2. The Internet encourages us to live in our own isolated bubbles
I’m not saying anything new here, and indeed the same things were said about the telephone, radio, and television, but the Internet isolates us from each other. For example, my wife and I are expecting a baby. We don’t know how to diaper a baby, and in pre-Internet times, we would have turned to a sibling or parent or close friend to teach us. Now our first impulse is to try YouTube. Similarly, I want to learn how to set up a router (the woodworking kind), and in the past I would have gone down the street to my friend Mark’s house and asked him to teach me. But even though he lives just a few houses down, my first inclination is to go to YouTube. There’s no denying that this kind of shift represents diminished community.

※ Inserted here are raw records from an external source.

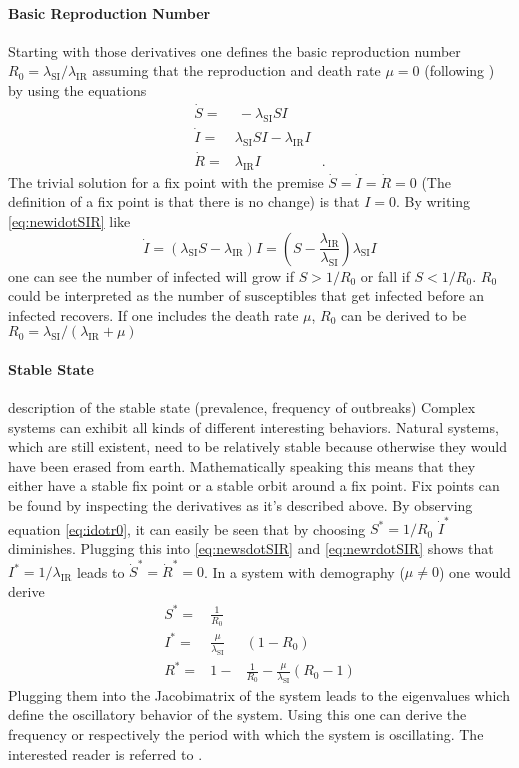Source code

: \paragraph{Basic Reproduction Number}
Starting with those derivatives one defines the basic reproduction number $R_0=\lambda_\text{SI} / \lambda_\text{IR}$ assuming that the reproduction and death rate $\mu=0$ (following \citep{AND92}) by using the equations
\begin{eqnarray}
\dot{S} =& \ -\lambda_\text{SI} SI &  \label{eq:newsdotSIR}\\ 
\dot{I} =& \lambda_\text{SI} SI - \lambda_\text{IR} I  & \label{eq:newidotSIR}\\
\dot{R} =& \lambda_\text{IR} I \label{eq:newrdotSIR}&.
\end{eqnarray}
The trivial solution for a fix point with the premise $\dot{S} = \dot{I} =\dot{R} = 0$ (The definition of a fix point is that there is no change) is that $I=0$. By writing \ref{eq:newidotSIR} like 
\begin{equation}
\dot{I} = (\lambda_\text{SI} S -\lambda_\text{IR}) I = \left( S-\frac{\lambda_\text{IR}}{\lambda_\text{SI}} \right) \lambda_\text{SI} I \label{eq:idotr0}
\end{equation}
one can see the number of infected will grow if $S > 1/R_0$ or fall if $S < 1/R_0$. $R_0$ could be interpreted as the number of susceptibles that get infected before an infected recovers. If one includes the death rate $\mu$, $R_0$ can be derived to be $R_0=\lambda_\text{SI} / (\lambda_\text{IR}+\mu)$
\paragraph{Stable State}
description of the stable state (prevalence, frequency of outbreaks)
Complex systems can exhibit all kinds of different interesting behaviors. Natural systems, which are still existent, need to be relatively stable because otherwise they would have been erased from earth. Mathematically speaking this means that they either have a stable fix point or a stable orbit around a fix point. Fix points can be found by inspecting the derivatives as it's described above. By observing equation \ref{eq:idotr0}, it can easily be seen that by choosing $S^*=1/R_0$ $\dot{I}^*$ diminishes.
Plugging this into \ref{eq:newsdotSIR} and \ref{eq:newrdotSIR} shows that $I^*= 1/\lambda_\text{IR}$ leads to $\dot{S}^*=\dot{R}^* =0$.
In a system with demography ($\mu \neq 0$) one would derive
\begin{eqnarray}
S^* =& \frac{1}{R_0}& \\ 
I^* =& \frac{\mu}{\lambda_\text{SI}}&(1-R_0) \\
R^* =& 1-&\frac{1}{R_0}-\frac{\mu}{\lambda_\text{SI}}(R_0 -1)
\end{eqnarray}
Plugging them into the Jacobimatrix of the system leads to the eigenvalues which define the oscillatory behavior of the system. Using this one can derive the frequency or respectively the period with which the system is oscillating. The interested reader is referred to \citep{matt2008modeling}.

We live in our own isolated bubbles.
3. It could actually kind of go away
The entrepreneurial types in the tech industry like to paint a rosy picture of the future, where everything’s connected, everything’s social. They see technology’s upside and plot its trajectory into the next decade or two, but they’re usually myopic. They mostly fail to consider the likelihood of skyrocketing oil prices, climate change, food shortages, etc.
What will our relationship with the Internet be like if we need to worry about food, water, and power? What if power blackouts lasting several days become a regularity?
We live in a temporary bubble.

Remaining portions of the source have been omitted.